Yes. id (lambda calculus) = lambda calculus. You might try to point back to yourself when being asked who you are to see the advantage of this technique.
The next question is if id is well defined. There is such a function ? How many of them ?
None at all. A thing is nothing but itself and won't ever be anything else, identity is implied by existence. I used id = (\x -> x) just as an arbitrary fixed point you can also recurse around to point back to lambda calculus, instead of eval. After all, id(eval) = eval, even if the first one is a compiler, the second one is an interpreter and the third one is your mind. you can also say (define (id x) (unquote (quote x))) or, in the esoteric domain, where -1 people can be in an elevator, (define (id x) (quote (unquote x))).

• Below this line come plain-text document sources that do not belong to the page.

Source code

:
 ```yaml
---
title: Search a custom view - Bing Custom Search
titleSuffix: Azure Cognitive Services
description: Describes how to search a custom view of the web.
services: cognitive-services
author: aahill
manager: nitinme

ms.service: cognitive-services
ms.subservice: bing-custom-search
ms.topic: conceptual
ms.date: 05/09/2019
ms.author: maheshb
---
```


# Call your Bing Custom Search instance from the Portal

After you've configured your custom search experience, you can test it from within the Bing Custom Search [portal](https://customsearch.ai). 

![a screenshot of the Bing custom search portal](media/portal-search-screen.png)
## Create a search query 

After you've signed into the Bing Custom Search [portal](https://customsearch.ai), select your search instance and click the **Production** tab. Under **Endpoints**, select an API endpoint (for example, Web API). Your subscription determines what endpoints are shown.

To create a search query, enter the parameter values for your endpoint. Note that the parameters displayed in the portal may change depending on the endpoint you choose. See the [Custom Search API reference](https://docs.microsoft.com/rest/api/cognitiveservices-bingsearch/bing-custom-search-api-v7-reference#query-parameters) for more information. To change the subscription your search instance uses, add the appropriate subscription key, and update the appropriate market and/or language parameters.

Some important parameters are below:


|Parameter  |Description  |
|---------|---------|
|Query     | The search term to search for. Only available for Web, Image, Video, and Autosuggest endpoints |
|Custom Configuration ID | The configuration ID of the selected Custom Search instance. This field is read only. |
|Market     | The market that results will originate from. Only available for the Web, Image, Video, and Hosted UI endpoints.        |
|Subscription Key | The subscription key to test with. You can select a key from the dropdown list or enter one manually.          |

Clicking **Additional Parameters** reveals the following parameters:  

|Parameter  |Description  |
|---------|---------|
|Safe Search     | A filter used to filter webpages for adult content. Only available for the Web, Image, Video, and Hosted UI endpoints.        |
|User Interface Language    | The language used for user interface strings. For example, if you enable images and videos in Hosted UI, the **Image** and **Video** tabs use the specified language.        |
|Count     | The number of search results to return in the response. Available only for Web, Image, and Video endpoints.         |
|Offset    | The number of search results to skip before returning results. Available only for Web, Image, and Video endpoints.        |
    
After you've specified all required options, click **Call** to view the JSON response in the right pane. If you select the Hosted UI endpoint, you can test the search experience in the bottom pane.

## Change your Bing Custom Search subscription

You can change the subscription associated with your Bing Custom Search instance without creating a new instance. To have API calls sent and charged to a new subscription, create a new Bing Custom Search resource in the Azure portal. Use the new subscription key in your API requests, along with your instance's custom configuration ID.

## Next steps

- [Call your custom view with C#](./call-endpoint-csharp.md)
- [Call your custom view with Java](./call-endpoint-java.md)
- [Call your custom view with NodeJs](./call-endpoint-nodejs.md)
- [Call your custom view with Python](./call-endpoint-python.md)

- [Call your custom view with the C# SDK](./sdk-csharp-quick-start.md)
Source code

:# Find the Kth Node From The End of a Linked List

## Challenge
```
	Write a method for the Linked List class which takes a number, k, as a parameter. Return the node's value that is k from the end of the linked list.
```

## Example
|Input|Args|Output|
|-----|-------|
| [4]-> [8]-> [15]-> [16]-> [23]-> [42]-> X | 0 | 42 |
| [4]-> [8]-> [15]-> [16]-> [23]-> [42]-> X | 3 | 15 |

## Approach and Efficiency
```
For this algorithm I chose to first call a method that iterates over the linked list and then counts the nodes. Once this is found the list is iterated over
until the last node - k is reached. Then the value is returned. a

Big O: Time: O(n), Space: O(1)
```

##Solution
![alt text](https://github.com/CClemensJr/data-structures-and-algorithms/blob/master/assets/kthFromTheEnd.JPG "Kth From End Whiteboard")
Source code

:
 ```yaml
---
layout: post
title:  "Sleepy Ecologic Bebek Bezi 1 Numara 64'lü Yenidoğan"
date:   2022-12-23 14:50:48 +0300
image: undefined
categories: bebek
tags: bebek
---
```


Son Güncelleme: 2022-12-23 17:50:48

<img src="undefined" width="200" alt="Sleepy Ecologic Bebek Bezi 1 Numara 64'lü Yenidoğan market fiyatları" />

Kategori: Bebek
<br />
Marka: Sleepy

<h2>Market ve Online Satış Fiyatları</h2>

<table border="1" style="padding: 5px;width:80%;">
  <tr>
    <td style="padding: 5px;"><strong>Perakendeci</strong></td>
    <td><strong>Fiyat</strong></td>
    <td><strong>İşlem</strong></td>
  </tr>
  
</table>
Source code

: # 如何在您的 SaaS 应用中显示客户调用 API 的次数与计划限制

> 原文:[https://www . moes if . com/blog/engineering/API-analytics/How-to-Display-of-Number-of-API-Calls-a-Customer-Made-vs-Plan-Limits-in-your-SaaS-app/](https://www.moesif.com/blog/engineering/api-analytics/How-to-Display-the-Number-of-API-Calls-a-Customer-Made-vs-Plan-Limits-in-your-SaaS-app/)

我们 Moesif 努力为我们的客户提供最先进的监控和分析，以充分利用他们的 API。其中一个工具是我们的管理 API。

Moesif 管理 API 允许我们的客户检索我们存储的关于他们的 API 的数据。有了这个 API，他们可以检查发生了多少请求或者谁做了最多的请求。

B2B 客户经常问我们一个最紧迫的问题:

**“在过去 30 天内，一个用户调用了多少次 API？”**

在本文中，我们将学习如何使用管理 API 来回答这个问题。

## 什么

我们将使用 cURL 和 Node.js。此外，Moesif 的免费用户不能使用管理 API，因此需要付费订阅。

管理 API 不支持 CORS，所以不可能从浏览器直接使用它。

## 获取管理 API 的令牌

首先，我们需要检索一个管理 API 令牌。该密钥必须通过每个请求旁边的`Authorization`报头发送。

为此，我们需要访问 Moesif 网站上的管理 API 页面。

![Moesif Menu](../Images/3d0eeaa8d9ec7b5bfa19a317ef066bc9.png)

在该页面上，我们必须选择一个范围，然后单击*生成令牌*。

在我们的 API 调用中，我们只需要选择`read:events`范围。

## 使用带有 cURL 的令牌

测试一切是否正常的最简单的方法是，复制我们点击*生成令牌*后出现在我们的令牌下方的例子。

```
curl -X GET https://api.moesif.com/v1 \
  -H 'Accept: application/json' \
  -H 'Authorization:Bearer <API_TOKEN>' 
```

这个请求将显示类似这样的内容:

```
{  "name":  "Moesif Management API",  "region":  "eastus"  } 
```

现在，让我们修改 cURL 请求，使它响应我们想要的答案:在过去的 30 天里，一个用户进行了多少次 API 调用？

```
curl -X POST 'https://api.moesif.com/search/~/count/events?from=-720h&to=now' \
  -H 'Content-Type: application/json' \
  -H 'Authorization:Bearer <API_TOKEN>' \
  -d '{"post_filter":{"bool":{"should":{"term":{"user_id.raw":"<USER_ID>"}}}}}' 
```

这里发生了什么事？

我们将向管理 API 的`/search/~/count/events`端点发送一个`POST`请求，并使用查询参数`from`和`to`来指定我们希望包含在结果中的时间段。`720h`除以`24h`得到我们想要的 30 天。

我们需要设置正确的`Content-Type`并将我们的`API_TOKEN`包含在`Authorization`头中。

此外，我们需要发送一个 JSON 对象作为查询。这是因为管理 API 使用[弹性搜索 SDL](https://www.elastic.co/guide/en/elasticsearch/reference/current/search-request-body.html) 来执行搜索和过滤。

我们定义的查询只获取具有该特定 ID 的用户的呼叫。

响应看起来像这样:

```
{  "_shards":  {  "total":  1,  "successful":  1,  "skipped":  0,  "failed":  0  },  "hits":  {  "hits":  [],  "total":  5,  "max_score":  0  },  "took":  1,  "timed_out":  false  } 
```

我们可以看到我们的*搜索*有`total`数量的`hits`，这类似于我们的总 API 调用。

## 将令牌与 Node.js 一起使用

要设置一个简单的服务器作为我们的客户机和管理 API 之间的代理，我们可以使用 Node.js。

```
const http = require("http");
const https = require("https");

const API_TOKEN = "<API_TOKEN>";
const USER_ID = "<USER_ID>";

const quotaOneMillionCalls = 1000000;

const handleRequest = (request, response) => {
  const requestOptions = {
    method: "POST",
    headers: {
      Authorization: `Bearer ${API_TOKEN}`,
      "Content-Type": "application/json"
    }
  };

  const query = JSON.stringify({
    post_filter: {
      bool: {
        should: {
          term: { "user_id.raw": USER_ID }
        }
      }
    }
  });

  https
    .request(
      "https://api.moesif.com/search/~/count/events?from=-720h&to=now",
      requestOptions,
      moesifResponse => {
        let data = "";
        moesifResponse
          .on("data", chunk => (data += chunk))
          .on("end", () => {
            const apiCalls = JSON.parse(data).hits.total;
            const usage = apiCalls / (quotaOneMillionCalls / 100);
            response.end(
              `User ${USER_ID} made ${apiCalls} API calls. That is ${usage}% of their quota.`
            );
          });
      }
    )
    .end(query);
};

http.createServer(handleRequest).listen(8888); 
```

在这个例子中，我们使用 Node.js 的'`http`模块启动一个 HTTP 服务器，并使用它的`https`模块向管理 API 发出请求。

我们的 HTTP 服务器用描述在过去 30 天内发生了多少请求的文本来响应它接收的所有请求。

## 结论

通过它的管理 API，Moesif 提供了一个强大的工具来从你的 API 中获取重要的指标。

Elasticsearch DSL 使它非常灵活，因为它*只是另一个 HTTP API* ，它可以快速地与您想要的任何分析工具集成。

If you dare, you can also write (define (id x) (car (cons x '())) It really doesn't matter, if you don't use map or fold or write or whatever you can just write x, and if you don't write an interpreter or something that needs to interpret on runtime, you can just write your code instead of eval. http://mitpress.mit.edu/sicp/full-text/sicp/book/node77.html In a moonlit night, turn your back to the screen and meditate about the funny annotated taichi pictured on top of the page. It pictures the unity in transcendence not the equivalence of opposites, by the way. You might also say that any expression of any axiomatic system revolves around the system in the void. Hell breaks loose here: http://en.wikipedia.org/wiki/Image:Lambda.svg Sorry, I got a significant part of my logic from a philosophy lexicon. -- (c) this sig last receiving data processing entity. Inspect headers for past copyright information. All rights reserved. Unauthorised copying, hiring, renting, public performance and/or broadcasting of this signature prohibited.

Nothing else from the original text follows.